Vaccine hesitancy: what were the real-term impacts in the UK?
The results are in for the impact of undervaccination on hospitalizations and deaths during the COVID-19 pandemic.
A recent research effort from Health Data Research UK (HDR UK; London, UK) and the University of Edinburgh (UK) has utilized anonymized UK health data for the entire UK population and mathematical modelling to determine the impact of vaccine refusal and missed vaccine doses. The findings provide key insights into the efficacy of the vaccines and their booster doses, and the methodology provides a template for similar studies to investigate further diseases.
Throughout the COVID-19 pandemic, the exceptional pace of vaccine development, resulting from unprecedented levels of collaboration and innovation in the scientific community and a near-universal unity of purpose, was coupled with an undercurrent of suspicion and resistance towards the vaccines.
Legitimate initial concerns about safety and due process, exacerbated by the rapid pace of development, became intertwined with fake news agendas fed by opportunists with ulterior motives, leading to a significant challenge in communicating the true safety and efficacy of the vaccines to the general population.
As a result, vaccine hesitancy became relatively commonplace and scientific communication efforts were largely aimed at convincing those who had initially refused to take the vaccine to change their mind.
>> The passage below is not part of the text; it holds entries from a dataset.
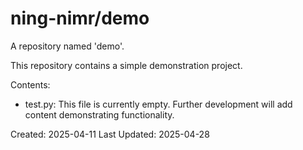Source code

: # ning-nimr/demo

A repository named 'demo'.

This repository contains a simple demonstration project.

Contents:

- test.py: This file is currently empty. Further development will add content demonstrating functionality.

Created: 2025-04-11
Last Updated: 2025-04-28
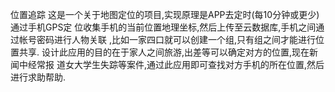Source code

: 
位置追踪 这是一个关于地图定位的项目,实现原理是APP去定时(每10分钟或更少)通过手机GPS定 位收集手机的当前位置地理坐标,然后上传至云数据库,手机之间通过帐号密码进行人物关联 ,比如一家四口就可以创建一个组,只有组之间才能进行位置共享. 设计此应用的目的在于家人之间旅游,出差等可以确定对方的位置,现在新闻中经常报 道女大学生失踪等案件,通过此应用即可查找对方手机的所在位置,然后进行求助帮助.

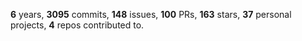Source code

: **6** years, **3095** commits, **148** issues, **100** PRs, **163** stars, **37** personal projects, **4** repos contributed to.
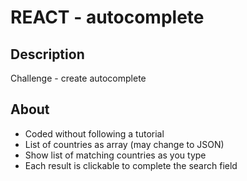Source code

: # REACT - autocomplete

## Description

Challenge - create autocomplete

## About

- Coded without following a tutorial
- List of countries as array (may change to JSON)
- Show list of matching countries as you type
- Each result is clickable to complete the search field

#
Indeed, receiving the first dose of the vaccine yielded the greatest benefit to immunity compared to the following doses. However, while total refusal to be inoculated took most of the headlines in this arena, another issue, perhaps less well targeted with scientific communications was a complacency in the uptake of subsequent booster vaccines.
This is well demonstrated by this University of Edinburgh and HDR UK study of the UK population, which revealed that while 90% had received the first vaccine dose by January 2022, by June of the same year, 45.7% of the English, 49.8% of the Northern Irish, 34.2% of the Scottish and 32.8% of the Welsh populations had not received the recommended number of vaccinations that they were entitled to. The study’s 67 million strong sample size makes it the largest study ever conducted in the UK.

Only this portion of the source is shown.